Las encuestas muestran que los economistas de corriente predominante generalmente esperan que la tasa de interés de referencia se eleve a niveles históricos. Esta acción no solo tiene significado simbólico, sino que también indica que la política monetaria japonesa está abandonando gradualmente el "estado no convencional" prolongado.
Objetivo a largo plazo continuamente superado
Es notable que la inflación subyacente de Japón ha estado por encima del objetivo del banco central durante varios años consecutivos. Este hecho está cambiando el marco de juicio del riesgo de inflación en las decisiones políticas.
Durante mucho tiempo, el Banco de Japón estuvo principalmente preocupado por la insuficiencia de inflación, pero el aumento continuo de precios ha cambiado el enfoque de sus políticas hacia prevenir que la inflación se vuelva excesivamente persistente. Este cambio proporciona una base lógica para ajustes de políticas futuros.
El mercado enfoca su atención en el ritmo de tasas para 2026
Con la subida de tasas a corto plazo casi unánime, los inversores están más centrados en las perspectivas de política a medio y largo plazo. Particularmente en 2026, si el Banco de Japón continuará aumentando las tasas y cómo será el ritmo, se convertirá en una variable importante para los mercados de bonos y de divisas.
Algunos análisis sugieren que si la inflación se mantiene estable y el crecimiento salarial continúa, el proceso de normalización de políticas podría no detenerse con un solo aumento de tasas.
Declaraciones del gobernador podrían liberar señales clave
El mercado está muy atento a la conferencia de prensa del gobernador del Banco de Japón tras la decisión de política. Su juicio sobre la persistencia de la inflación y su expresión sobre la flexibilidad futura de la política podrían ser claves para evaluar la velocidad de aumento de tasas el próximo año.
Si el banco central enfatiza la preocupación por la persistencia de la inflación, podría interpretarse como un espacio para un mayor ajuste de las políticas; por el contrario, si el tono es cauteloso, podría indicar que el ritmo de aumento de tasas será más moderado.

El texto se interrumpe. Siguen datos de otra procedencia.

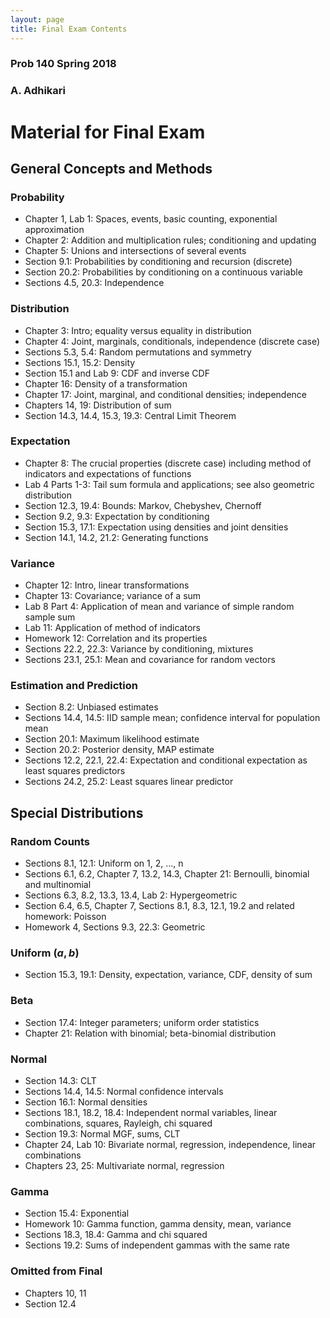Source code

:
 ```yaml
---
layout: page
title: Final Exam Contents
---
```


### Prob 140 Spring 2018 ###
### A. Adhikari ###

# Material for Final Exam #

## General Concepts and Methods ##

### Probability ###
- Chapter 1, Lab 1: Spaces, events, basic counting, exponential approximation
- Chapter 2: Addition and multiplication rules; conditioning and updating
- Chapter 5: Unions and intersections of several events
- Section 9.1: Probabilities by conditioning and recursion (discrete)
- Section 20.2: Probabilities by conditioning on a continuous variable
- Sections 4.5, 20.3: Independence

### Distribution ###
- Chapter 3: Intro; equality versus equality in distribution
- Chapter 4: Joint, marginals, conditionals, independence (discrete case)
- Sections 5.3, 5.4: Random permutations and symmetry
- Sections 15.1, 15.2: Density
- Section 15.1 and Lab 9: CDF and inverse CDF
- Chapter 16: Density of a transformation
- Chapter 17: Joint, marginal, and conditional densities; independence
- Chapters 14, 19: Distribution of sum
- Section 14.3, 14.4, 15.3, 19.3: Central Limit Theorem

### Expectation ###
- Chapter 8: The crucial properties (discrete case) including method of indicators and expectations of functions
- Lab 4 Parts 1-3: Tail sum formula and applications; see also geometric distribution
- Section 12.3, 19.4: Bounds: Markov, Chebyshev, Chernoff
- Section 9.2, 9.3: Expectation by conditioning
- Section 15.3, 17.1: Expectation using densities and joint densities
- Section 14.1, 14.2, 21.2: Generating functions

### Variance ###
- Chapter 12: Intro, linear transformations
- Chapter 13: Covariance; variance of a sum
- Lab 8 Part 4: Application of mean and variance of simple random sample sum
- Lab 11: Application of method of indicators
- Homework 12: Correlation and its properties
- Sections 22.2, 22.3: Variance by conditioning, mixtures
- Sections 23.1, 25.1: Mean and covariance for random vectors

### Estimation and Prediction ###
- Section 8.2: Unbiased estimates
- Sections 14.4, 14.5: IID sample mean; confidence interval for population mean
- Section 20.1: Maximum likelihood estimate
- Section 20.2: Posterior density, MAP estimate
- Sections 12.2, 22.1, 22.4: Expectation and conditional expectation as least squares predictors
- Sections 24.2, 25.2: Least squares linear predictor

## Special Distributions ##

### Random Counts ###
- Sections 8.1, 12.1: Uniform on 1, 2, ..., n
- Sections 6.1, 6.2, Chapter 7, 13.2, 14.3, Chapter 21: Bernoulli, binomial and multinomial
- Sections 6.3, 8.2, 13.3, 13.4, Lab 2: Hypergeometric
- Section 6.4, 6.5, Chapter 7, Sections 8.1, 8.3, 12.1, 19.2 and related homework: Poisson
- Homework 4, Sections 9.3, 22.3: Geometric

### Uniform $(a, b)$ ###
- Section 15.3, 19.1: Density, expectation, variance, CDF, density of sum

### Beta ###
- Section 17.4: Integer parameters; uniform order statistics
- Chapter 21: Relation with binomial; beta-binomial distribution

### Normal ###
- Section 14.3: CLT
- Sections 14.4, 14.5: Normal confidence intervals
- Section 16.1: Normal densities
- Sections 18.1, 18.2, 18.4: Independent normal variables, linear combinations, squares, Rayleigh, chi squared
- Section 19.3: Normal MGF, sums, CLT
- Chapter 24, Lab 10: Bivariate normal, regression, independence, linear combinations
- Chapters 23, 25: Multivariate normal, regression

### Gamma ###
- Section 15.4: Exponential
- Homework 10: Gamma function, gamma density, mean, variance
- Sections 18.3, 18.4: Gamma and chi squared
- Sections 19.2: Sums of independent gammas with the same rate

### Omitted from Final ###
- Chapters 10, 11
- Section 12.4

Política monetaria de Japón entra en una nueva fase
En general, la inflación persistentemente por encima del objetivo proporciona una justificación realista para que el Banco de Japón ponga fin a su política ultraexpansiva de larga data. Con la subida de tasas inminente, la política monetaria de Japón entra en una nueva fase.
Este cambio no solo afectará los mercados financieros internos, sino que también podría tener efectos indirectos sobre los flujos de capital globales y la estructura de las principales divisas. Las próximas reuniones políticas serán una ventana clave para observar cómo el Banco de Japón busca equilibrar el crecimiento estable con el control de la inflación.